Task: Transcribe the records below word for word, beginning with the first line and stopping after the line that contains "a stateless component."; pictures are not part of the copy.

Rendered images with source text:
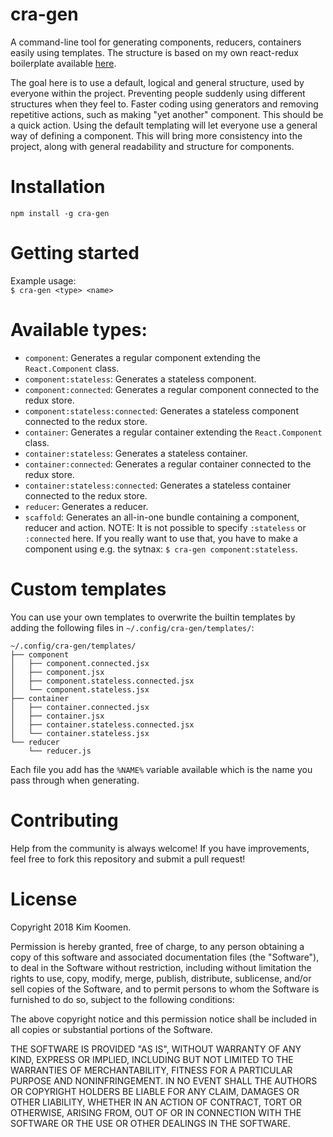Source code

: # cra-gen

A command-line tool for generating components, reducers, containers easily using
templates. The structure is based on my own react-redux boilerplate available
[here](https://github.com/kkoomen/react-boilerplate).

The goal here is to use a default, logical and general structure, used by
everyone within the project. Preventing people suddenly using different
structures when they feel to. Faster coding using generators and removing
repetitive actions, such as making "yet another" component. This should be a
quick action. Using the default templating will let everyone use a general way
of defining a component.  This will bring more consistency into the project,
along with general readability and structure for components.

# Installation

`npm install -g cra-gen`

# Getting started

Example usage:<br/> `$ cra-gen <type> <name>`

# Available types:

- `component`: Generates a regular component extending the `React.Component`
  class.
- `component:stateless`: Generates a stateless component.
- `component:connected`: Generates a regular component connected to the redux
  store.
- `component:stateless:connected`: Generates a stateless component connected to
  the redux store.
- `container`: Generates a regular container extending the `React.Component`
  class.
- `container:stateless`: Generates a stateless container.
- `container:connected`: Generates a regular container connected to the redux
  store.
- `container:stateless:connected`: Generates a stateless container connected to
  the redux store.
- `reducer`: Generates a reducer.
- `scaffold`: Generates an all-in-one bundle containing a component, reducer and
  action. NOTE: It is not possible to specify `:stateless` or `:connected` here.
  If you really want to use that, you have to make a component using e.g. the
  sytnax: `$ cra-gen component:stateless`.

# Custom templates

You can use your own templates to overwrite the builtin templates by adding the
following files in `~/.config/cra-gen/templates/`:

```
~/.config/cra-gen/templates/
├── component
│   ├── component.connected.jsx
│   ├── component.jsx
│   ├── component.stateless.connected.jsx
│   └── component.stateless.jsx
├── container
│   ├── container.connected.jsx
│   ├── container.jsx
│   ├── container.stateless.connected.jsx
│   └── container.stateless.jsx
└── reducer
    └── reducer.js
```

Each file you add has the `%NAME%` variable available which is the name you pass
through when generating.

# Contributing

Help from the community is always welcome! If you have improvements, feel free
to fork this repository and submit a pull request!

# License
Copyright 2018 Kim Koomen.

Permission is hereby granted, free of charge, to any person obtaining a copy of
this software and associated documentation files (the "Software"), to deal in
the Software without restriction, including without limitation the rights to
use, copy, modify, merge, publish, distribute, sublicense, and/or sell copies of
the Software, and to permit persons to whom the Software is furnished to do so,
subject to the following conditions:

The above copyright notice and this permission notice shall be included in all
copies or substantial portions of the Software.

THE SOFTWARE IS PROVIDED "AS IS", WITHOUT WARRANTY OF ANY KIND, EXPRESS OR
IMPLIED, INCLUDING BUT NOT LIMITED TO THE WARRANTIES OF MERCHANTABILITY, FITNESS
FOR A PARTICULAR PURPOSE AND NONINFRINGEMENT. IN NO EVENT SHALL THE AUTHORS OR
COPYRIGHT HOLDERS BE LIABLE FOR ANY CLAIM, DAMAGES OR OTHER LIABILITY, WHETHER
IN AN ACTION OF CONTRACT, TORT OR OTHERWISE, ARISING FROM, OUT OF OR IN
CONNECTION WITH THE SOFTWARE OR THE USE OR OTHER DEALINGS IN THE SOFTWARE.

Your response:
Source code

: # cra-gen

A command-line tool for generating components, reducers, containers easily using
templates. The structure is based on my own react-redux boilerplate available
[here](https://github.com/kkoomen/react-boilerplate).

The goal here is to use a default, logical and general structure, used by
everyone within the project. Preventing people suddenly using different
structures when they feel to. Faster coding using generators and removing
repetitive actions, such as making "yet another" component. This should be a
quick action. Using the default templating will let everyone use a general way
of defining a component.  This will bring more consistency into the project,
along with general readability and structure for components.

# Installation

`npm install -g cra-gen`

# Getting started

Example usage:<br/> `$ cra-gen <type> <name>`

# Available types:

- `component`: Generates a regular component extending the `React.Component`
  class.
- `component:stateless`: Generates a stateless component.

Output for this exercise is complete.